Ok, I fixed my focus mechanism according to this tutorial, but now I have a different problem. When I connect it and try to take a photo, I get an Err 01, telling me that the lens isn't making good contact and to clean the terminal (or something to that effect.) 

I've attempted to take it apart again and make sure that all electronic connections are correct, but I don't see anything wrong. Everything else is tight and fit back together well. Any advice on what might be going wrong? Thanks in advance for your help.


----------



## M.ST (Aug 14, 2012)

There are a few problems with some of these lenses. If you have connection problems or the AF system is not working correctly, send it to a repair shop. You can´t do anything. 
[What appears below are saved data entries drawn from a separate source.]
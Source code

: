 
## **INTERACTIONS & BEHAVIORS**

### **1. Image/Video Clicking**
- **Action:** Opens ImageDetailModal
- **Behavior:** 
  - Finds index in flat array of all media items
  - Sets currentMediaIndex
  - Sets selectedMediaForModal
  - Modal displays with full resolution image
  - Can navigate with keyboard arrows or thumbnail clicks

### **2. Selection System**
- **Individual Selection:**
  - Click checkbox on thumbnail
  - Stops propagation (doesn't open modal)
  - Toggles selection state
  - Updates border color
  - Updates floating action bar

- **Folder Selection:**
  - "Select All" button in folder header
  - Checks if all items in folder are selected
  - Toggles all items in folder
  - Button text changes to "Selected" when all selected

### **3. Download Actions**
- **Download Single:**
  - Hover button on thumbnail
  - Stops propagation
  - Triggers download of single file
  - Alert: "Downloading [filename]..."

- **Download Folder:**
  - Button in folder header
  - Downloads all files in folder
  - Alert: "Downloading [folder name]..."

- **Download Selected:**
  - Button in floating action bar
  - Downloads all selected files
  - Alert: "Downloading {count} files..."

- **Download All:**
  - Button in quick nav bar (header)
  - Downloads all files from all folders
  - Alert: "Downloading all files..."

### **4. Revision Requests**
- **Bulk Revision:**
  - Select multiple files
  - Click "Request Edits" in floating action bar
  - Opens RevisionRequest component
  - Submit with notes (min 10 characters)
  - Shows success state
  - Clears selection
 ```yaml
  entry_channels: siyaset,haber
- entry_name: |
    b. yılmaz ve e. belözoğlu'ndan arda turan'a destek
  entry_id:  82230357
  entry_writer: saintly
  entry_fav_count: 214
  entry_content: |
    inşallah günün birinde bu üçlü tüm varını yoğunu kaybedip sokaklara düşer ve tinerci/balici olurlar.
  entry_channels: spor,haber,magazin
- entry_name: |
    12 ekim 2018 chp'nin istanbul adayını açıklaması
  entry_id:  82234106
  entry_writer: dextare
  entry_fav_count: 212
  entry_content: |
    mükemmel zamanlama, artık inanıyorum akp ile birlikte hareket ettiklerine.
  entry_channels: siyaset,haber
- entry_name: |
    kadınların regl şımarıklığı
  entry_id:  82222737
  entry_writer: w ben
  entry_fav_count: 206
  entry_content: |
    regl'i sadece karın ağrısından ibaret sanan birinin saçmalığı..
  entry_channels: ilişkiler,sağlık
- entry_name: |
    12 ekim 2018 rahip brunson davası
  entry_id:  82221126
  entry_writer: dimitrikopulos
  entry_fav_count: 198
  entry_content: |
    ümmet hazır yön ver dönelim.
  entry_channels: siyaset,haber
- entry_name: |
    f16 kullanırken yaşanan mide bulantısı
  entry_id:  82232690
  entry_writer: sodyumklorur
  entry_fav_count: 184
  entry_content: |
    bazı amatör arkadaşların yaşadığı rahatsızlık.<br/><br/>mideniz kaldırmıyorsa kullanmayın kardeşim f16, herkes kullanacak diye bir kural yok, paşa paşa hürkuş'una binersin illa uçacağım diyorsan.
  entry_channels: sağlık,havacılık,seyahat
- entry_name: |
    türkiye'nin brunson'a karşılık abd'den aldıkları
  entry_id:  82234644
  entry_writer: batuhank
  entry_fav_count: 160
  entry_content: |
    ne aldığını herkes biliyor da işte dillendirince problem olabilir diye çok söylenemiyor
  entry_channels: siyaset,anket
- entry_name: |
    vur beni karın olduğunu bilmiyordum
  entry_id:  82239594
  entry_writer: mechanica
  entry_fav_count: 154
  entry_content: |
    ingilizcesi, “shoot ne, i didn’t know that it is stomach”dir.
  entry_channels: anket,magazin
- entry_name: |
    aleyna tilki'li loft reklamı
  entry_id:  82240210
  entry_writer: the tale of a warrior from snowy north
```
Or better buy the EF 50 L. It´s more solid and had a faster AF-system.


----------



## Aglet (Aug 14, 2012)

I was recently quoted $100 by Canon to fix the common AF problem on that lens. I opened mine up first too, what a mess, very fiddly stuff, and there was a broken gear so wasn't worth the hassle for me to fix it at that price. Had it back in a bit over a week, good as new.

I suppose if any part of the lens electronics is not talking to the camera, you'll get an error. That's gonna be focus position, aperture, MF switch?.. Not sure what else. A little static damage could kill components in there quite easily too.
ONE reason I like 30 year old Nikkor lenses.


----------